Data records:

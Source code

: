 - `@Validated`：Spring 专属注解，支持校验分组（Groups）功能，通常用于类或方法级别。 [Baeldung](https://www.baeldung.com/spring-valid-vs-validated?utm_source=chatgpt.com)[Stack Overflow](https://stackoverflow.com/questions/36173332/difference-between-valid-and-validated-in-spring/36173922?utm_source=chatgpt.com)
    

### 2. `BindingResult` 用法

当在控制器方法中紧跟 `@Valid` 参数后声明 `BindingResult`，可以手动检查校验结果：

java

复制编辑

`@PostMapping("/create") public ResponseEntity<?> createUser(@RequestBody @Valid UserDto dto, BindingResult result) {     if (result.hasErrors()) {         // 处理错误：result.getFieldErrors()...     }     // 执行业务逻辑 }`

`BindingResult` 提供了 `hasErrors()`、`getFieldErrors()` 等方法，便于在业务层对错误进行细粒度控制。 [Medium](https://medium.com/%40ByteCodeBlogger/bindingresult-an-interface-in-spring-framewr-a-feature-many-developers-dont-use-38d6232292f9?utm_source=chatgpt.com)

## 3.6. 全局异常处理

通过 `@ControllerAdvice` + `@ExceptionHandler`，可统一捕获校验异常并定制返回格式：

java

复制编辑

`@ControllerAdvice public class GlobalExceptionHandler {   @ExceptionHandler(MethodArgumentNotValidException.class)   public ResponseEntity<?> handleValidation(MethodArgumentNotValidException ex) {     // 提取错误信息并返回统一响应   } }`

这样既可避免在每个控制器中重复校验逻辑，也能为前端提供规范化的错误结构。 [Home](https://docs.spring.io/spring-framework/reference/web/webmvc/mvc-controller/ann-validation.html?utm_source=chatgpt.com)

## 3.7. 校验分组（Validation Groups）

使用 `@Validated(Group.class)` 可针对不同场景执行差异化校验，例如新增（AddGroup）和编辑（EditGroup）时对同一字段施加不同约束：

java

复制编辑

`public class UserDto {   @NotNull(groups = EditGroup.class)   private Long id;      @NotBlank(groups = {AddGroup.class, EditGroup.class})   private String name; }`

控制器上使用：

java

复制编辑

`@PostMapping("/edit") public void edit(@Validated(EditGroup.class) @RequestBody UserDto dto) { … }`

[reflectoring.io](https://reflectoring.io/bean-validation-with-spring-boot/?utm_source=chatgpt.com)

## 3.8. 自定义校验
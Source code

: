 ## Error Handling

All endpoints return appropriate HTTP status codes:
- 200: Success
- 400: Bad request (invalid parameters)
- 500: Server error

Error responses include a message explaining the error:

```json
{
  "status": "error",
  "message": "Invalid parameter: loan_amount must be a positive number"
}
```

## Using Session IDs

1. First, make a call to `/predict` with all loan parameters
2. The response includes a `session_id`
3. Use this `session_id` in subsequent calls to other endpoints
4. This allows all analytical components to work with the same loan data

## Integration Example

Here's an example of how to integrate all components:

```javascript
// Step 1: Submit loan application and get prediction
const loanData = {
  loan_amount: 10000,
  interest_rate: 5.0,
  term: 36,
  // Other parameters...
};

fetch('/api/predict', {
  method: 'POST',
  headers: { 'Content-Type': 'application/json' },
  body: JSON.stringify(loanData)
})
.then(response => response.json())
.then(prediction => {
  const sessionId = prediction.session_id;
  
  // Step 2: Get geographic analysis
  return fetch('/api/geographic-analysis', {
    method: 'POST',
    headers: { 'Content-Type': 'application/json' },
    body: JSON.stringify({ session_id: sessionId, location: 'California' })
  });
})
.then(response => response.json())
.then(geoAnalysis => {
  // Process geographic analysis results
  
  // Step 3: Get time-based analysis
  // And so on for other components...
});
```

# [Task to carry out]
Please copy each line of the records above in which the word "getFieldErrors" can be found.

# [Solved exercise]
`@PostMapping("/create") public ResponseEntity<?> createUser(@RequestBody @Valid UserDto dto, BindingResult result) {     if (result.hasErrors()) {         // 处理错误：result.getFieldErrors()...     }     // 执行业务逻辑 }`
`BindingResult` 提供了 `hasErrors()`、`getFieldErrors()` 等方法，便于在业务层对错误进行细粒度控制。 [Medium](https://medium.com/%40ByteCodeBlogger/bindingresult-an-interface-in-spring-framewr-a-feature-many-developers-dont-use-38d6232292f9?utm_source=chatgpt.com)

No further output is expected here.